Utilizing three-day backward trajectories generated by the HYSPLIT model75 (https://www.arl.noaa.gov/hysplit/, last access: 30 October 2023), we calculated a total of 1464 trajectories throughout the experimental period. The estimated lifetime of the measured aerosols is approximately 3 days. Consequently, the period for calculating backward trajectories was set to 3 days, a common practice in the majority of aerosol studies conducted in the TP region e.g.,76,77. These trajectories were initiated at a height of 100 m and calculated at hourly intervals. Subsequently, we identified three clusters from the 1464 trajectories, as illustrated in Fig. 1. The prevailing air masses predominantly originated from the southern regions with relatively lower altitudes.
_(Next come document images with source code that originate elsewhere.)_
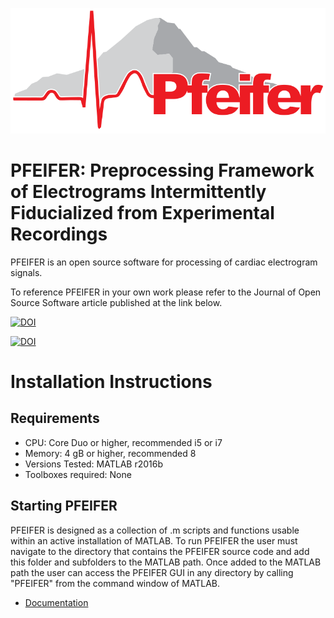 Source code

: 
![Pfeifer](DOC/Figures/pfeifer_logo.png)

# PFEIFER: Preprocessing Framework of Electrograms Intermittently Fiducialized from Experimental Recordings

PFEIFER is an open source software for processing of cardiac electrogram signals. 

To reference PFEIFER in your own work please refer to the Journal of Open Source Software article published at the link below. 

[![DOI](http://joss.theoj.org/papers/10.21105/joss.00472/status.svg)](https://doi.org/10.21105/joss.00472)


[![DOI](https://zenodo.org/badge/98670022.svg)](https://zenodo.org/badge/latestdoi/98670022)

# Installation Instructions

## Requirements
- CPU: Core Duo or higher, recommended i5 or i7 
- Memory: 4 gB or higher, recommended 8 
- Versions Tested: MATLAB r2016b
- Toolboxes required: None

## Starting PFEIFER 

PFEIFER is designed as a collection of .m scripts and functions usable within an active installation of MATLAB. To run PFEIFER the user must navigate to the directory that contains the PFEIFER source code and add this folder and subfolders to the MATLAB path. Once added to the MATLAB path the user can access the PFEIFER GUI in any directory by calling "PFEIFER" from the command window of MATLAB.



- [Documentation](http://sci.utah.edu/devbuilds/pfeifer_docs/PfeiferDocumentation.pdf)

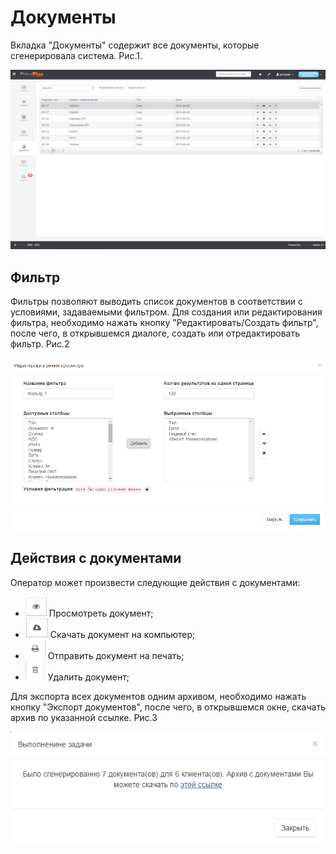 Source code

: # Документы

Вкладка "Документы" содержит все документы, которые сгенерировала система. Рис.1.

![](assets/dokumenti1.png)

## Фильтр

Фильтры позволяют выводить список документов в соответствии с условиями, задаваемыми фильтром. Для создания или редактирования фильтра, необходимо нажать кнопку "Редактировать/Создать фильтр", после чего, в открывшемся диалоге, создать или отредактировать фильтр. Рис.2

![](assets/dokumenti2.png)

## Действия с документами

Оператор может произвести следующие действия с документами:

* ![](assets/dokumenti4.png) Просмотреть документ;  
* ![](assets/dokumenti5.png) Скачать документ на компьютер;  
* ![](assets/dokumenti6.png) Отправить документ на печать;  
* ![](assets/dokumenti7.png) Удалить документ;  

Для экспорта всех документов одним архивом, необходимо нажать кнопку "Экспорт документов", после чего, в открывшемся окне, скачать архив по указанной ссылке. Рис.3

![](assets/dokumenti3.png)

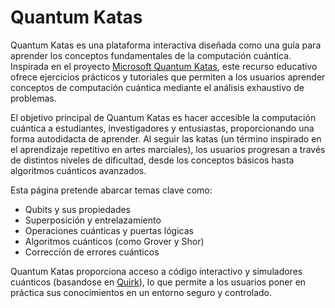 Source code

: # Quantum Katas

Quantum Katas es una plataforma interactiva diseñada como una guía para aprender los conceptos fundamentales de la computación cuántica. Inspirada en el proyecto [Microsoft Quantum Katas](https://quantum.microsoft.com/en-us/experience/quantum-katas), este recurso educativo ofrece ejercicios prácticos y tutoriales que permiten a los usuarios aprender conceptos de computación cuántica mediante el análisis exhaustivo de problemas.

El objetivo principal de Quantum Katas es hacer accesible la computación cuántica a estudiantes, investigadores y entusiastas, proporcionando una forma autodidacta de aprender. Al seguir las katas (un término inspirado en el aprendizaje repetitivo en artes marciales), los usuarios progresan a través de distintos niveles de dificultad, desde los conceptos básicos hasta algoritmos cuánticos avanzados.

Esta página pretende abarcar temas clave como:
- Qubits y sus propiedades
- Superposición y entrelazamiento
- Operaciones cuánticas y puertas lógicas
- Algoritmos cuánticos (como Grover y Shor)
- Corrección de errores cuánticos

Quantum Katas proporciona acceso a código interactivo y simuladores cuánticos (basandose en [Quirk](https://algassert.com/quirk)), lo que permite a los usuarios poner en práctica sus conocimientos en un entorno seguro y controlado.
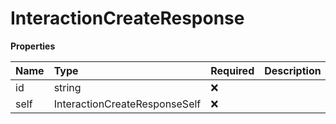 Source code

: # InteractionCreateResponse

**Properties**

| Name | Type                          | Required | Description |
| :--- | :---------------------------- | :------- | :---------- |
| id   | string                        | ❌       |             |
| self | InteractionCreateResponseSelf | ❌       |             |

<!-- This file was generated by liblab | https://liblab.com/ -->
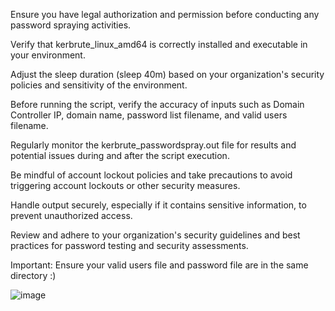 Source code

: Ensure you have legal authorization and permission before conducting any password spraying activities.

Verify that kerbrute_linux_amd64 is correctly installed and executable in your environment.

Adjust the sleep duration (sleep 40m) based on your organization's security policies and sensitivity of the environment.

Before running the script, verify the accuracy of inputs such as Domain Controller IP, domain name, password list filename, and valid users filename.

Regularly monitor the kerbrute_passwordspray.out file for results and potential issues during and after the script execution.

Be mindful of account lockout policies and take precautions to avoid triggering account lockouts or other security measures.

Handle output securely, especially if it contains sensitive information, to prevent unauthorized access.

Review and adhere to your organization's security guidelines and best practices for password testing and security assessments.

Important: Ensure your valid users file and password file are in the same directory :)

![image](https://github.com/Unidoo/Password-spray/assets/81655620/3643d5fb-b50f-4d73-b406-e5814d76dc20)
Roughly two-thirds of the air masses originated from local emissions and short-range transport within a 100-kilometer distance to the southwest (C1). Air masses from the southeast, associated with medium-range transport, constituted 31% of the total (C2), while air masses from the southwest, characterized by long-range transport, were the least common, accounting for 4% (C3). Abundant water vapor from the Indian Ocean, lifted by the terrain as the air mass travels northward, frequently results in forming clouds and precipitation at the observation site.